This is the mail archive of the
mailing list for the GCC project.
Re: GCC libatomic ABI specification draft
- From: Torvald Riegel <triegel at redhat dot com>
- To: Bin Fan <bin dot x dot fan at oracle dot com>
- Cc: "gcc at gcc dot gnu dot org" <gcc at gcc dot gnu dot org>, Richard Henderson <rth at redhat dot com>, Jakub Jelinek <jakub at redhat dot com>
- Date: Tue, 17 Jan 2017 18:00:05 +0100
- Subject: Re: GCC libatomic ABI specification draft
- Authentication-results: sourceware.org; auth=none
- References: <firstname.lastname@example.org> <email@example.com> <firstname.lastname@example.org> <email@example.com> <firstname.lastname@example.org> <email@example.com> <firstname.lastname@example.org> <email@example.com> <firstname.lastname@example.org>
On Thu, 2016-11-17 at 12:12 -0800, Bin Fan wrote:
> On 11/14/2016 4:34 PM, Bin Fan wrote:
> > Hi All,
> > I have an updated version of libatomic ABI specification draft. Please
> > take a look to see if it matches GCC implementation. The purpose of
> > this document is to establish an official GCC libatomic ABI, and allow
> > compatible compiler and runtime implementations on the affected
> > platforms.
Thanks for the update, and sorry for the late reply. Comments below.
> > - Rewrite section 3 to replace "lock-free" operations with "hardware
> > backed" instructions. The digest of this section is: 1) inlineable
> > atomics must be implemented with the hardware backed atomic
> > instructions. 2) for non-inlineable atomics, the compiler must
> > generate a runtime call, and the runtime support function is free to
> > use any implementation.
I still think that using hardware-backed instructions for a particular
type requires that there is a true atomic load instruction for that
type.
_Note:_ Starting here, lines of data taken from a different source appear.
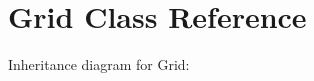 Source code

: \hypertarget{classGrid}{}\section{Grid Class Reference}
\label{classGrid}


Inheritance diagram for Grid\+:
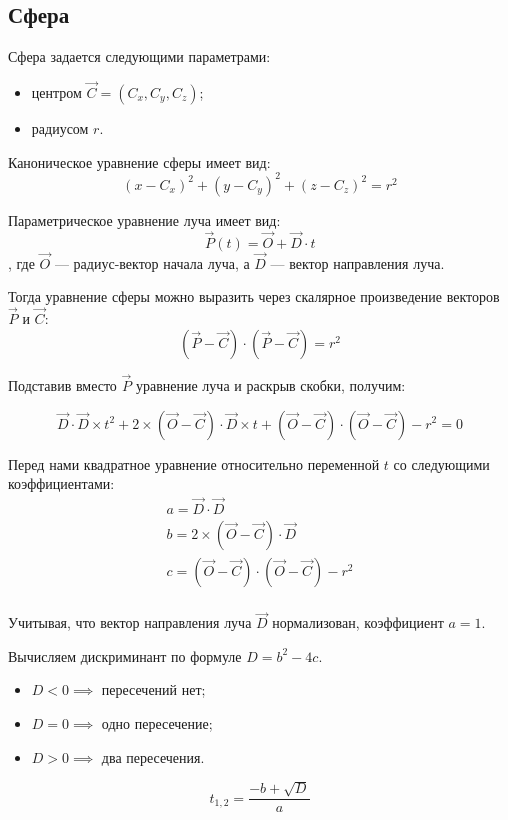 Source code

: \subsection{Сфера}
Сфера задается следующими параметрами:

\begin{itemize}
	\item центром $\vec{C} = (C_x, C_y, C_z)$;
	\item радиусом $r$.
\end{itemize}

Каноническое уравнение сферы имеет вид:
\[
	(x - C_x)^2 + (y - C_y)^2 + (z - C_z)^2 = r^2
\]

Параметрическое уравнение луча имеет вид:
\[
	\vec{P}(t) = \vec{O} + \vec{D} \cdot t
\]
, где
$\vec{O}$ --- радиус-вектор начала луча, а $\vec{D}$ --- вектор направления луча.

Тогда уравнение сферы можно выразить через скалярное произведение векторов $\vec{P}$ и $\vec{C}$:
\[
	(\vec{P} - \vec{C}) \cdot (\vec{P} - \vec{C}) = r^2
\]

Подставив вместо $\vec{P}$ уравнение луча и раскрыв скобки, получим:

\[
	\vec{D} \cdot \vec{D} \times t^2 + 2 \times (\vec{O} - \vec{C}) \cdot \vec{D} \times t + (\vec{O} - \vec{C}) \cdot (\vec{O} - \vec{C}) - r^2 = 0
\]

Перед нами квадратное уравнение относительно переменной $t$ со следующими коэффициентами:
\begin{gather*}
	a = \vec{D} \cdot \vec{D}                  \\
	b = 2 \times (\vec{O} - \vec{C}) \cdot \vec{D}   \\
	c = (\vec{O} - \vec{C}) \cdot (\vec{O} - \vec{C}) - r^2 \\
\end{gather*}

Учитывая, что вектор направления луча $\vec{D}$ нормализован, коэффициент $a = 1$.

Вычисляем дискриминант по формуле $D = b^2 - 4 c$.

\begin{itemize}
	\item $D < 0 \implies$ пересечений нет;
	\item $D = 0 \implies$ одно пересечение;
	\item $D > 0 \implies$ два пересечения.
\end{itemize}

\[
	t_{1,2} = \frac{-b + \sqrt{D}}{a}
\]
Emulating a load with an idempotent store (eg, cmpxchg16b) is not
One could argue that an idempotent atomic HW store such as a cmpxchg16b
in a loop is indeed lock-free. However, IMO the intention behind
"lock-free" atomics in C and C++ is to offer atomics that are both
lock-free *and* as fast as one would assume for a fully HW-backed
solution for atomic accesses. This includes that loads must be cheaper
than stores, in particular under contention / concurrent accesses by
I believe that "fast" is much more often part of the motivation for
using lock-free atomics than the actual "lock-free", so the
progress-guarantee aspect (which isn't even lock-free but
obstruction-free, see below). If we do see a sufficiently strong need
for lock-free atomics, which should build something just for that (eg,
if removing the address-free requirement, we can support lock-free (in
the progress-guarantee sense) operations for a lot more types).
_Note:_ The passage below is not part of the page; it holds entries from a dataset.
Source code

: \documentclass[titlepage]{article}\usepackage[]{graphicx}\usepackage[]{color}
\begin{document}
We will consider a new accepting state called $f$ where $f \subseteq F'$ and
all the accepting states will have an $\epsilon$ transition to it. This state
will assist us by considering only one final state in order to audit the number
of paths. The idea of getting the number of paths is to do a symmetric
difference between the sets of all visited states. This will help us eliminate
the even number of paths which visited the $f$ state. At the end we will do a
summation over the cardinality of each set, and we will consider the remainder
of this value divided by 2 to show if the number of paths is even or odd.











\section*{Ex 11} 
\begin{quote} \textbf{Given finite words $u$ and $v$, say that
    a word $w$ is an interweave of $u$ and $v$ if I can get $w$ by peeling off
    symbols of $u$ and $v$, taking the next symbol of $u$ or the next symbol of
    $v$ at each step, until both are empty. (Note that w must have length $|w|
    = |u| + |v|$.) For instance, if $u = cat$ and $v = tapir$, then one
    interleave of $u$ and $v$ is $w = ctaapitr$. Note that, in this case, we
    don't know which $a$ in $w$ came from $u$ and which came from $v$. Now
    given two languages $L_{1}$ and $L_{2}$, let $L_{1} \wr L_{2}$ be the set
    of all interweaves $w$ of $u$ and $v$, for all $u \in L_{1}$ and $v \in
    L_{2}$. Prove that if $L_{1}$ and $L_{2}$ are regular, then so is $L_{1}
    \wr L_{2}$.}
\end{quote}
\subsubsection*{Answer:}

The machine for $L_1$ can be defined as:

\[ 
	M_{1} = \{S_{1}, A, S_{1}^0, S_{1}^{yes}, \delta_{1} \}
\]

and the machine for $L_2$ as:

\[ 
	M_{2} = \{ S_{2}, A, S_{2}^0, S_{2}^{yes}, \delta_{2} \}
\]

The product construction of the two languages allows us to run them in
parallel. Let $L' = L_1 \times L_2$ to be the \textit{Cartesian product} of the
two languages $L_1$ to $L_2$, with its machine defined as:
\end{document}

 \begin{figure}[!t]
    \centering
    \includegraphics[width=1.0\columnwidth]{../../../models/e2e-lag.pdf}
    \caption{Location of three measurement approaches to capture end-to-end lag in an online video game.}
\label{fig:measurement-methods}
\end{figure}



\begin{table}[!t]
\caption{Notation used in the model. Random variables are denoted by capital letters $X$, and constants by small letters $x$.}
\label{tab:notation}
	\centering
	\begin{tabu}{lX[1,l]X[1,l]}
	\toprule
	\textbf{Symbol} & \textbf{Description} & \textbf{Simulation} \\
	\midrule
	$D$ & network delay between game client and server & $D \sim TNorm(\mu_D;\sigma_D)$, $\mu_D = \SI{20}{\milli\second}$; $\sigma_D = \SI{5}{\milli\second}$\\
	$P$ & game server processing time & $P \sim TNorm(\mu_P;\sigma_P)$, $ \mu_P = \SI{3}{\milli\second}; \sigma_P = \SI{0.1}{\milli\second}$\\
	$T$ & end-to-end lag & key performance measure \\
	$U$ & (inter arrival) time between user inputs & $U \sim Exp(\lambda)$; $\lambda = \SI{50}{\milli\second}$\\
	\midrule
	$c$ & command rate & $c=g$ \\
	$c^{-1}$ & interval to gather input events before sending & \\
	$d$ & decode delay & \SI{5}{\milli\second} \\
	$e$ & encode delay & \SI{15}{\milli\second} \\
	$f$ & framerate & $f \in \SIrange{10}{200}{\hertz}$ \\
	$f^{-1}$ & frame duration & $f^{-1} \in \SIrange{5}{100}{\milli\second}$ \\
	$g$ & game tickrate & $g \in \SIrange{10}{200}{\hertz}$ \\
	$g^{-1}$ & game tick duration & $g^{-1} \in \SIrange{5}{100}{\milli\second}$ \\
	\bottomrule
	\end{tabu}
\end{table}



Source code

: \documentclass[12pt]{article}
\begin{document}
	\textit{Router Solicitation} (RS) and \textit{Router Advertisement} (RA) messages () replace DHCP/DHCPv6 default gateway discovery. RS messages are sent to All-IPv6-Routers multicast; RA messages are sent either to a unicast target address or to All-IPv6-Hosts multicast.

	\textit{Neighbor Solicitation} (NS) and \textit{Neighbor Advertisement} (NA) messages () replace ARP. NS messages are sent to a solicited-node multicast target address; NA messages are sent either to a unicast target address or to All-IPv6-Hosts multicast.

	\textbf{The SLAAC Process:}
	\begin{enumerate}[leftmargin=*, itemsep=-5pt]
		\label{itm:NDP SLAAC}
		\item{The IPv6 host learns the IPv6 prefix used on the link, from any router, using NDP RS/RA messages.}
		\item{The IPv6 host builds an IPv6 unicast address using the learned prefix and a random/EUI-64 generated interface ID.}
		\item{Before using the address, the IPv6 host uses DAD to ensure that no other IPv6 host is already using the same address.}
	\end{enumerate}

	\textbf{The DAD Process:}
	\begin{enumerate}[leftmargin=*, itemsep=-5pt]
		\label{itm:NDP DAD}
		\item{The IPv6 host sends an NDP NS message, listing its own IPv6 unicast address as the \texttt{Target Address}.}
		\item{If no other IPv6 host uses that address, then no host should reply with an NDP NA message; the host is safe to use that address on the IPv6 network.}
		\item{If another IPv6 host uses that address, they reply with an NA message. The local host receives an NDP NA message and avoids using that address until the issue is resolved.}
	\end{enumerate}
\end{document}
Also, while that previous issue is "just" a performance issue, the fact
that we could issue a store when calling to atomic_load() is a
correctness issue, I think.
One example are volatile atomic loads; while C/C++ don't really
constrain what a volatile load needs to be in the underlying
implementation, I think most users would assume that a load really means
a hardware load instruction of some sort, and nothing else. cmpxchg16b
conflicts with such an assumption.
Another example is read-only mapped memory.
Bottom line: we shouldn't rely solely on cmpxchg16b and similar.
(Though this doesn't necessarily mean that there can't be compiler flags
that enable its use.)
I think the ABI should set a baseline for each architecture, and the
baseline decides whether something is inlinable or not. Thus, the
x86_64 ABI would make __int128 operations not imlinable (because of the
issues with cmpxchg16b, see above).
If users want to use capabilities beyond the baseline, they can choose
to use flags that alter/extend the ABI. For example, if they use a flag
that explicitly enables the use of cmpxchg16b for atomics, they also
need to use a libatomic implementation built in the same way (if
possible). This then creates a new ABI(-variant), basically.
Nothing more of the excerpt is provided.